A Viennese commercial court in a decision signed Oct. 19 decided to lift the injunction that prevented Anheuser-Busch from selling beer under the name American Bud in Austria since 1999. Austria's Supreme Court already ruled against Budvar in August.
"Not only do these positive rulings set a favorable precedent, they also open up the Austrian market to AB InBev's use of the Bud trademark in Austria," Leuven, Belgium-based AB InBev said in an e-mailed statement.
The case is part of a century-old dispute between Budvar and AB InBev, the world's largest brewer. The clash over the Austrian rights made it twice to the EU court. The protections at issue, so-called geographical indications, have been the subject of trademark cases around the world involving French champagnes, Italian cheeses and other products.
The Austrian rulings follow a 2009 decision by the European Union's highest court that clarified the conditions under which Budvar's right in the country could be maintained.

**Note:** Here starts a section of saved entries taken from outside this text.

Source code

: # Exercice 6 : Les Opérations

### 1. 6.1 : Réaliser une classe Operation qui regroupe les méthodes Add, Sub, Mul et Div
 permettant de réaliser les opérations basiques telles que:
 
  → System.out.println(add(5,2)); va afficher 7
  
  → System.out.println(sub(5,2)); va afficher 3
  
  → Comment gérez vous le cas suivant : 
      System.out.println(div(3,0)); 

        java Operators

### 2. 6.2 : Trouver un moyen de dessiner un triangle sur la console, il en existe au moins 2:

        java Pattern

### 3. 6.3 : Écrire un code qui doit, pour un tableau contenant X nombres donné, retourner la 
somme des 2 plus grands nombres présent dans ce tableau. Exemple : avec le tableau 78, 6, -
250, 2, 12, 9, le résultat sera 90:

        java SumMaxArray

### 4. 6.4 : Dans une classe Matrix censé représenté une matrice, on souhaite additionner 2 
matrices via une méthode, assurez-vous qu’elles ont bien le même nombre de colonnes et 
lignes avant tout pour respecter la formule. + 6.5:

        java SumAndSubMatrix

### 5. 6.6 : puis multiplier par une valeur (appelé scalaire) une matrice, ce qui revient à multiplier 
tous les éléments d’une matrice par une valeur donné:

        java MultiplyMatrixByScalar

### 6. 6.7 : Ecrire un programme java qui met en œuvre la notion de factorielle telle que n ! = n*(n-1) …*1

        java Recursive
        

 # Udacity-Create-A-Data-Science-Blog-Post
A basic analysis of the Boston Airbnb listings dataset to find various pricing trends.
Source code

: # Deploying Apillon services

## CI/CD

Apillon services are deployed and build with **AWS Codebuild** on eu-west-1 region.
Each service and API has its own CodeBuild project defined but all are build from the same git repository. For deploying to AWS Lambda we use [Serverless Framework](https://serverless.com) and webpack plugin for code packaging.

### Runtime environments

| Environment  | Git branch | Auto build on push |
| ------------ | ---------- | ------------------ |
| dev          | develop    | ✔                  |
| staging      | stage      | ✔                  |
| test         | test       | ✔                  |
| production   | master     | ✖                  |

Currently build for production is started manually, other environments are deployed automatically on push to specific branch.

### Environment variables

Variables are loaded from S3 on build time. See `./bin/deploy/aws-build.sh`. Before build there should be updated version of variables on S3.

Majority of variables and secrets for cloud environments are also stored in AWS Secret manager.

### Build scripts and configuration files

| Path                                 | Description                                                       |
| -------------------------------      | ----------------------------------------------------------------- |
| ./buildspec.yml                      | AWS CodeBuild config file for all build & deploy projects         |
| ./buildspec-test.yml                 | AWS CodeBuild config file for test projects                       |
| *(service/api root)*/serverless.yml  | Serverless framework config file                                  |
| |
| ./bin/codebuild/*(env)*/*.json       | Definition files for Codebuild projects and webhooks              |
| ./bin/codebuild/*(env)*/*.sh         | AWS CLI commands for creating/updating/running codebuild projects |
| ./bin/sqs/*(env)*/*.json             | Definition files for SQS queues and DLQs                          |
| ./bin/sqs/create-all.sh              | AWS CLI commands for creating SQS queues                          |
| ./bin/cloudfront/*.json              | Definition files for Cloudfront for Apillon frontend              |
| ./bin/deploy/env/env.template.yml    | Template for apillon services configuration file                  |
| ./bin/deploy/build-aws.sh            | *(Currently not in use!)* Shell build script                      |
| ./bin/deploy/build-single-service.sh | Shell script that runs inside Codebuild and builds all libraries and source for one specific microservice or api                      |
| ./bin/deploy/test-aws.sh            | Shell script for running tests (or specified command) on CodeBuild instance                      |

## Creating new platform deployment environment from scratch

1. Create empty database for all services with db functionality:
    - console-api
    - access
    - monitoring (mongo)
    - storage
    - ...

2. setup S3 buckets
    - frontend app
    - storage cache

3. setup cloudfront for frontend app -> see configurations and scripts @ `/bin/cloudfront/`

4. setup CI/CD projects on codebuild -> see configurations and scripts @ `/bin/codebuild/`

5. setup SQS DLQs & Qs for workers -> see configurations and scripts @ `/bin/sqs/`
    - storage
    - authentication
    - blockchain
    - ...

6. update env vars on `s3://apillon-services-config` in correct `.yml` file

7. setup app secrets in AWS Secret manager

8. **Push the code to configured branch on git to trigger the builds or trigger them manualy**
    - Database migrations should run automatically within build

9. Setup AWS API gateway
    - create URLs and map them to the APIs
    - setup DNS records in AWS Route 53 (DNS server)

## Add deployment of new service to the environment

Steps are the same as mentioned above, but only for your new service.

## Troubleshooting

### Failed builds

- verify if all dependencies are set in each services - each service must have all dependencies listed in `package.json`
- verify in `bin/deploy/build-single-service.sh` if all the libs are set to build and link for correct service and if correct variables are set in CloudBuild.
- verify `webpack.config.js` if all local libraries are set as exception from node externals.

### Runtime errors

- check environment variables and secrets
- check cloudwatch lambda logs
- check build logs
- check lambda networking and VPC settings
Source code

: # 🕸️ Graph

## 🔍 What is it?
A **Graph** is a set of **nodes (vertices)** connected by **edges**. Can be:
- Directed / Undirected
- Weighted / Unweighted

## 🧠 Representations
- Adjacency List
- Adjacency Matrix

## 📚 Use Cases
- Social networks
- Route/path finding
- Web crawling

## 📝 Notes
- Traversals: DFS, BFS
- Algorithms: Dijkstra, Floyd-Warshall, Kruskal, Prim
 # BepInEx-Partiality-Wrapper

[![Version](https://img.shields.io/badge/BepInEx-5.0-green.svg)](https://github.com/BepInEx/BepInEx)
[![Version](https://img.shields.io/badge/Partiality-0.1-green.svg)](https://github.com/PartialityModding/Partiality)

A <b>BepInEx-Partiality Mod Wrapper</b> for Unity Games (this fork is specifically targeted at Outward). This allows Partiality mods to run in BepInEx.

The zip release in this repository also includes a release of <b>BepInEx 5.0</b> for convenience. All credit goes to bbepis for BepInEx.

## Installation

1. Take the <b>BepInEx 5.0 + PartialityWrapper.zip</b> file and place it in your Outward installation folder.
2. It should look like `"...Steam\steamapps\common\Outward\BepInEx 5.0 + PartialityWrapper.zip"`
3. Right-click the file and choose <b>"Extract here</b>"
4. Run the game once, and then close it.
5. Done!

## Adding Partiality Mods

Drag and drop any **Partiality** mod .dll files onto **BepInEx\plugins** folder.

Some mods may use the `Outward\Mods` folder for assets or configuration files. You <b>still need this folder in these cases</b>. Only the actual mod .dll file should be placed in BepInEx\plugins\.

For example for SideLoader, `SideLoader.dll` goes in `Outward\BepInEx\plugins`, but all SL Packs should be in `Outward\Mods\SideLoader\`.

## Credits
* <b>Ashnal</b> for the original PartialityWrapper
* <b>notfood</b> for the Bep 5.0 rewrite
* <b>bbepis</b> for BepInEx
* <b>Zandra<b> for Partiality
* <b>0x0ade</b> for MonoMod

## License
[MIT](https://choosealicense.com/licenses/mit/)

Petr Samec, a spokesman for Budvar, didn't respond to an e- mail seeking comment.
Budvar claims it owns the rights to "Bud" because its beer comes from Ceske Budejovice, or Budweis in German. The brewer argued that Bud has been a national geographical indication since 1975 in the Czech Republic and this protection was extended by a bilateral agreement to Austria in 1976.
Ex-Terra President Gets 15 Years Prison for Teleco Bribes
Terra Telecommunications Corp.'s former president, Joel Esquenazi, was sentenced to 15 years in prison for his role in a scheme to bribe officials at state-owned telecommunications company Haiti Teleco.
The sentence issued Oct. 25 is the longest in a case involving the Foreign Corrupt Practices Act, the U.S. Justice Department said in a statement. The former executive vice president of Miami-based Terra, Carlos Rodriguez, 55, of Davie, Florida, was sentenced to seven years in prison, according to the statement. Esquenazi and Rodriguez were also ordered to forfeit $ 3.09 million, the Justice Department said.
Esquenazi, 52, of Miami, and Rodriguez laundered money and authorized bribes from November 2001 through March 2005 to successive directors of international relations at Haiti Teleco, the sole provider of land-line telephone service in Haiti, according to the statement.
The bribes were used to obtain advantages from Haitian officials for Terra, including preferred telecommunications rates, reductions in minutes for which payments were owed, and the continuance of Terra's telecommunications connection with Haiti, according to the statement.
Michael Rosen, a lawyer representing Esquenazi, didn't return a call after regular business hours Oct. 25 seeking comments about the sentencing.
Rodriguez's lawyer, Arturo Hernandez, said in a phone interview he is "gratified" that Rodriquez wasn't immediately sent to prison, giving him a chance to file a motion for a bond while his conviction is appealed.
Hernandez said the government's case suffered from "scant" evidence. The appeal will be based in part on an argument that Haiti's former Prime Minister Jean-Max Bellerive issued a statement defining Haiti Teleco as a private company, and as such, not subject to the prohibitions of the Foreign Corrupt Practices Act, Hernandez said.
The case is U.S. v. Esquenazi, 09-21010, U.S. District Court, Southern District of Florida (Miami).